Document images with source code
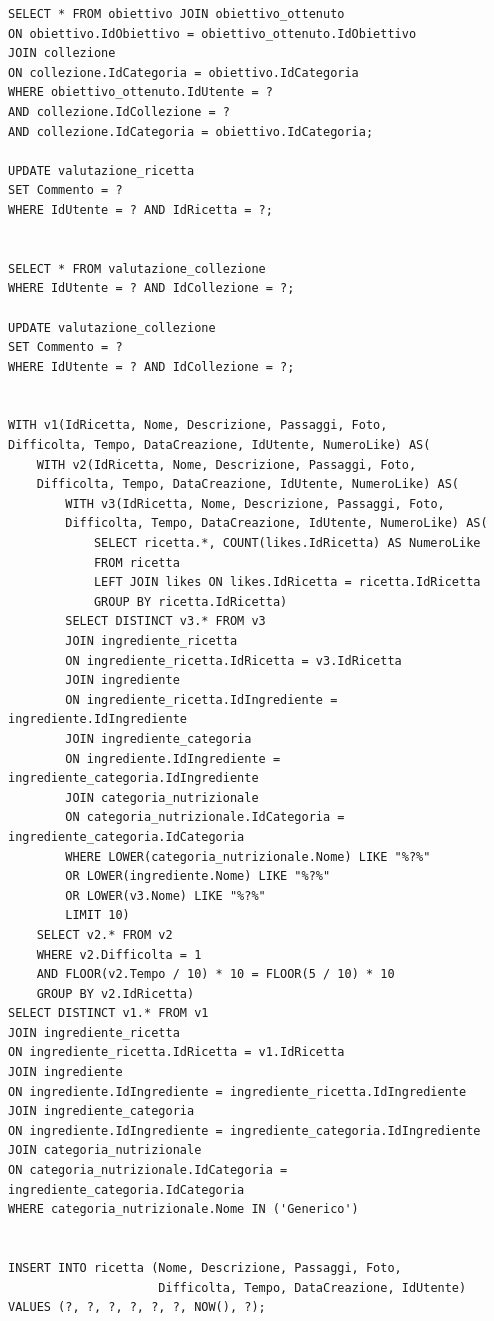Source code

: ﻿\documentclass[a4paper,12pt]{report}
\begin{document}
\begin{verbatim}
SELECT * FROM obiettivo JOIN obiettivo_ottenuto
ON obiettivo.IdObiettivo = obiettivo_ottenuto.IdObiettivo
JOIN collezione
ON collezione.IdCategoria = obiettivo.IdCategoria
WHERE obiettivo_ottenuto.IdUtente = ?
AND collezione.IdCollezione = ?
AND collezione.IdCategoria = obiettivo.IdCategoria;

UPDATE valutazione_ricetta
SET Commento = ?
WHERE IdUtente = ? AND IdRicetta = ?;


SELECT * FROM valutazione_collezione
WHERE IdUtente = ? AND IdCollezione = ?;

UPDATE valutazione_collezione
SET Commento = ?
WHERE IdUtente = ? AND IdCollezione = ?;


WITH v1(IdRicetta, Nome, Descrizione, Passaggi, Foto,
Difficolta, Tempo, DataCreazione, IdUtente, NumeroLike) AS(
    WITH v2(IdRicetta, Nome, Descrizione, Passaggi, Foto, 
    Difficolta, Tempo, DataCreazione, IdUtente, NumeroLike) AS(
        WITH v3(IdRicetta, Nome, Descrizione, Passaggi, Foto, 
        Difficolta, Tempo, DataCreazione, IdUtente, NumeroLike) AS(
            SELECT ricetta.*, COUNT(likes.IdRicetta) AS NumeroLike
            FROM ricetta
            LEFT JOIN likes ON likes.IdRicetta = ricetta.IdRicetta
            GROUP BY ricetta.IdRicetta)
        SELECT DISTINCT v3.* FROM v3
        JOIN ingrediente_ricetta
        ON ingrediente_ricetta.IdRicetta = v3.IdRicetta
        JOIN ingrediente
        ON ingrediente_ricetta.IdIngrediente = ingrediente.IdIngrediente
        JOIN ingrediente_categoria
        ON ingrediente.IdIngrediente = ingrediente_categoria.IdIngrediente
        JOIN categoria_nutrizionale 
        ON categoria_nutrizionale.IdCategoria = ingrediente_categoria.IdCategoria
        WHERE LOWER(categoria_nutrizionale.Nome) LIKE "%?%"
        OR LOWER(ingrediente.Nome) LIKE "%?%"
        OR LOWER(v3.Nome) LIKE "%?%"
        LIMIT 10)
    SELECT v2.* FROM v2
    WHERE v2.Difficolta = 1
    AND FLOOR(v2.Tempo / 10) * 10 = FLOOR(5 / 10) * 10 
    GROUP BY v2.IdRicetta)
SELECT DISTINCT v1.* FROM v1
JOIN ingrediente_ricetta
ON ingrediente_ricetta.IdRicetta = v1.IdRicetta
JOIN ingrediente
ON ingrediente.IdIngrediente = ingrediente_ricetta.IdIngrediente
JOIN ingrediente_categoria
ON ingrediente.IdIngrediente = ingrediente_categoria.IdIngrediente
JOIN categoria_nutrizionale
ON categoria_nutrizionale.IdCategoria = ingrediente_categoria.IdCategoria
WHERE categoria_nutrizionale.Nome IN ('Generico')


INSERT INTO ricetta (Nome, Descrizione, Passaggi, Foto,
                     Difficolta, Tempo, DataCreazione, IdUtente)
VALUES (?, ?, ?, ?, ?, ?, NOW(), ?);


\end{verbatim}
\end{document}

PROMPT
Lines to set down from above: the line with "ON collezione.IdCategoria = obiettivo.IdCategoria", the line with "LEFT JOIN likes", and every line between, each exactly as written.

SOLUTION TO THIS PROBLEM
ON collezione.IdCategoria = obiettivo.IdCategoria
WHERE obiettivo_ottenuto.IdUtente = ?
AND collezione.IdCollezione = ?
AND collezione.IdCategoria = obiettivo.IdCategoria;

UPDATE valutazione_ricetta
SET Commento = ?
WHERE IdUtente = ? AND IdRicetta = ?;


SELECT * FROM valutazione_collezione
WHERE IdUtente = ? AND IdCollezione = ?;

UPDATE valutazione_collezione
SET Commento = ?
WHERE IdUtente = ? AND IdCollezione = ?;


WITH v1(IdRicetta, Nome, Descrizione, Passaggi, Foto,
Difficolta, Tempo, DataCreazione, IdUtente, NumeroLike) AS(
    WITH v2(IdRicetta, Nome, Descrizione, Passaggi, Foto, 
    Difficolta, Tempo, DataCreazione, IdUtente, NumeroLike) AS(
        WITH v3(IdRicetta, Nome, Descrizione, Passaggi, Foto, 
        Difficolta, Tempo, DataCreazione, IdUtente, NumeroLike) AS(
            SELECT ricetta.*, COUNT(likes.IdRicetta) AS NumeroLike
            FROM ricetta
            LEFT JOIN likes ON likes.IdRicetta = ricetta.IdRicetta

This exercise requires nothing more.